Le Passage

Mise en scène : Fanny Dumontet

De Gaspard de Soultrait
du Collectif Gobe Lune
Conservatoire à Rayonnement Départemental d'Orléans

Date : Mardi 26 novembre 2024
Horaires : 20h - 21h
Lieu : Théâtre Bernard-Marie Koltès
Durée : 1h
Discipline : Théâtre

Le Passage

Ambre Lemaire

Texte : Gaspard DE SOULTRAIT
Pièce librement inspirée de L’attrape-cœurs de J. D. Salinger
Avec : Félix FOURNIER, Hugo GIRARD, Prune LEMAIRE et Gaspard DE SOULTRAIT
Création lumière et collaboration artistique : Ebbane AUGÉ-VISA

« Parfois y'a des choses qui sont tellement possibles que c’est comme si elles étaient déjà arrivées. »

Sur un coup de tête, juste parce qu’il fait beau, un adolescent fugue dans la ville immense. Un jour et une nuit d’errance et de rencontres le conduisent au tribunal pour enfants criminels.

Pour ne pas que les juges gâchent cette histoire pour toujours, avec des trucs dégueulasses qui n’ont rien à voir avec rien, Zach décide de s’y prendre lui-même et de nous faire revivre les 24 heures qui ont précédé son dérapage.

Entretien

Dans le cadre de la sélection du spectacle Le passage au Festival Nanterre sur Scène, nous avons rencontré Gaspard de Soultrait et Fanny Dumontet, auteur et metteuse en scène de la pièce. Ils nous ont partagé avec nous leur vision de l’œuvre, évoquant leurs inspirations, leur désir collectif de mise en scène, ainsi que des thématiques qui parcourent la pièce.

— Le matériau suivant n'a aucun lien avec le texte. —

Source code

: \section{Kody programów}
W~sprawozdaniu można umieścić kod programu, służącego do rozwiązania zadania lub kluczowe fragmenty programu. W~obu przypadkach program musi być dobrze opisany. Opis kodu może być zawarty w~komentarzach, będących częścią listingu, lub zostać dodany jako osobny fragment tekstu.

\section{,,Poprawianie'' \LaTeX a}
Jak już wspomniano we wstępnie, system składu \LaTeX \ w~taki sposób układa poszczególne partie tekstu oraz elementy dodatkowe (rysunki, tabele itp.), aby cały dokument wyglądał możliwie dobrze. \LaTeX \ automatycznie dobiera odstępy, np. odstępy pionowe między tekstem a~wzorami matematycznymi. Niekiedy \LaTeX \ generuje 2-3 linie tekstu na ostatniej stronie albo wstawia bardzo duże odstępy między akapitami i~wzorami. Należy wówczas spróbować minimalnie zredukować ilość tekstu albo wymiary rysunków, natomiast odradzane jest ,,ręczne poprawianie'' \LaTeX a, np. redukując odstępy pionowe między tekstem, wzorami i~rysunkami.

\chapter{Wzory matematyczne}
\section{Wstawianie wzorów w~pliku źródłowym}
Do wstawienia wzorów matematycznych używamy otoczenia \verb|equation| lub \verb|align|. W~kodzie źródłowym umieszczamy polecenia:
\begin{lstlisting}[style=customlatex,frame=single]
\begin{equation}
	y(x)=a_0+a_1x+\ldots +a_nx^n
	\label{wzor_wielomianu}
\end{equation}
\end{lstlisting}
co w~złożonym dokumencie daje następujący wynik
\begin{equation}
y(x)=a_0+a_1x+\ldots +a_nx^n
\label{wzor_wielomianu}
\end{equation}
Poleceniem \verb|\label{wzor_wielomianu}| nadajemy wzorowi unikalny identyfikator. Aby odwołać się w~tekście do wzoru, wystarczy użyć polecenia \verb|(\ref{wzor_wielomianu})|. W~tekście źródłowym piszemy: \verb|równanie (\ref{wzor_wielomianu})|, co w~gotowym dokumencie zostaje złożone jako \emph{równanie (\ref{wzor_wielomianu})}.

De quel désir est né Le passage ?

Gaspard de Soultrait : En dernière année au conservatoire du XIVe arrondissement de Paris, j'ai eu l'idée d'écrire une pièce pour mon projet de fin d’études. J’ai d’abord écrit une version de 30 minutes, que j’ai ensuite développée en une pièce plus longue, dont la première sera présentée au festival Nanterre sur Scène. L’attrape-cœurs de Salinger est mon roman de chevet, je l’ai lu une dizaine de fois. J’ai voulu m’inspirer du ton, du langage, de certains personnages ou situations, d’idées et de phrases très précises m’ayant marqué, d’y puiser librement et de me les approprier. D’autres films, poèmes, livres ou pièces, comme Roberto Zucco de Koltès, m’ont sans doute inspiré, mais moins directement. À partir de ces influences, notamment celle de L’attrape-cœurs, j’ai écrit une nouvelle histoire. Concrètement, j’ai d’abord écrit Le passage sous la forme d’une longue nouvelle, avec une narration à la première personne, dans l’intention de l’adapter ensuite en pièce de théâtre. Cette forme initiale a permis que les dialogues me viennent naturellement, et d’aboutir à l’écriture finale de la pièce.

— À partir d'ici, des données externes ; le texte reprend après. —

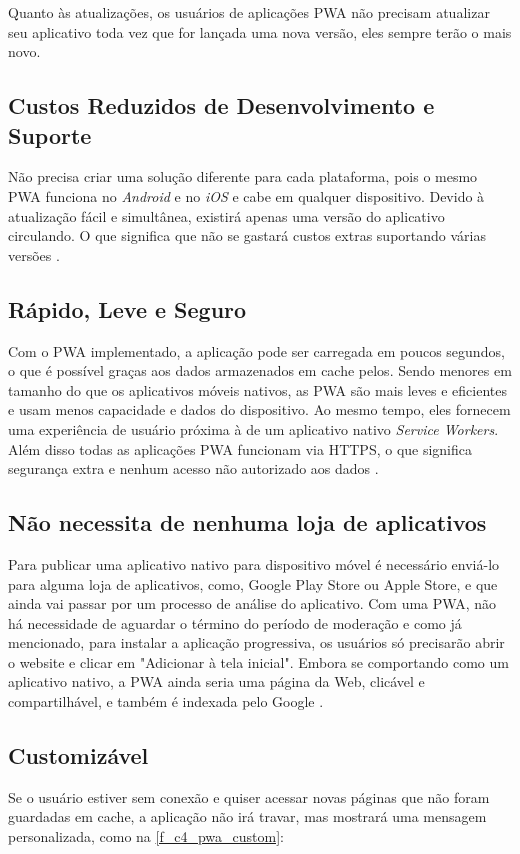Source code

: Quanto às atualizações, os usuários de aplicações \ac{PWA} não precisam atualizar seu aplicativo toda vez que for lançada uma nova versão, eles sempre terão o mais novo.

\subsection{Custos Reduzidos de Desenvolvimento e Suporte}
Não precisa criar uma solução diferente para cada plataforma, pois o mesmo \ac{PWA} funciona no \textit{Android} e no \textit{iOS} e cabe em qualquer dispositivo. Devido à atualização fácil e simultânea, existirá apenas uma versão do aplicativo circulando. O que significa que não se gastará custos extras suportando várias versões \cite{pwabenefits}.

\subsection{Rápido, Leve e Seguro}
Com o \ac{PWA} implementado, a aplicação pode ser carregada em poucos segundos, o que é possível graças aos dados armazenados em cache pelos. Sendo menores em tamanho do que os aplicativos móveis nativos, as \ac{PWA} são mais leves e eficientes e usam menos capacidade e dados do dispositivo. Ao mesmo tempo, eles fornecem uma experiência de usuário próxima à de um aplicativo nativo \textit{Service Workers}. Além disso todas as aplicações \ac{PWA} funcionam via HTTPS, o que significa segurança extra e nenhum acesso não autorizado aos dados \cite{pwa2}.

\subsection{Não necessita de nenhuma loja de aplicativos}
Para publicar uma aplicativo nativo para dispositivo móvel é necessário enviá-lo para alguma loja de aplicativos, como, Google Play Store ou Apple Store, e que ainda vai passar por um processo de análise do aplicativo. Com uma \ac{PWA}, não há necessidade de aguardar o término do período de moderação e como já mencionado, para instalar a aplicação progressiva, os usuários só precisarão abrir o website e clicar em "Adicionar à tela inicial". Embora se comportando como um aplicativo nativo, a \ac{PWA} ainda seria uma página da Web, clicável e compartilhável, e também é indexada pelo Google \cite{pwabenefits}.

\subsection{Customizável}
Se o usuário estiver sem conexão e quiser acessar novas páginas que não foram guardadas em cache, a aplicação não irá travar, mas mostrará uma mensagem personalizada, como na \autoref{f_c4_pwa_custom}:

Fanny Dumontet : Avoir cette nouvelle comme référence est précieux, car elle apporte des éléments de contexte sur l’histoire et les personnages qui ne sont pas présents dans la pièce.

Vous vous êtes beaucoup inspirés de L’attrape-cœurs de Salinger, pour écrire cette pièce, pour autant, ce n'est pas une adaptation selon vous. Comment vous y êtes-vous pris pour en faire une pièce singulière ?

GDS : Au début, j'avais en tête quelques éléments très personnels et je savais quelle histoire je voulais raconter. Mais je me suis vite rendu compte que de nombreux aspects de l'œuvre de Salinger me revenaient en mémoire. J'ai donc choisi d'écrire ma propre histoire tout en m'autorisant à y intégrer des emprunts à son œuvre ; mais en restant toujours au service de mon récit.

FD : En lisant Salinger, j’ai repéré une phrase qui m’avait marquée et que je pensais être de Gaspard. En fait, elle avait été piochée inconsciemment chez Salinger.

GDS : Il y a des choses conscientes comme inconscientes. Je l'ai lu tellement de fois que je ne m'en souviens plus. À force, j’ai l'impression que c'est devenu une idée qui m'est totalement propre. Cela peut aussi s’appliquer à Koltès. En le lisant, j’ai souvent l’impression que ses réflexions sont proches des miennes. Quand j’écris, je fais confiance à mon intuition. C’est seulement quand un passage me rappelle quelque chose que je me demande si cela vient de moi ou d’un·e autre. Peu importe. En fin de compte, ça reste des idées qui me parlent.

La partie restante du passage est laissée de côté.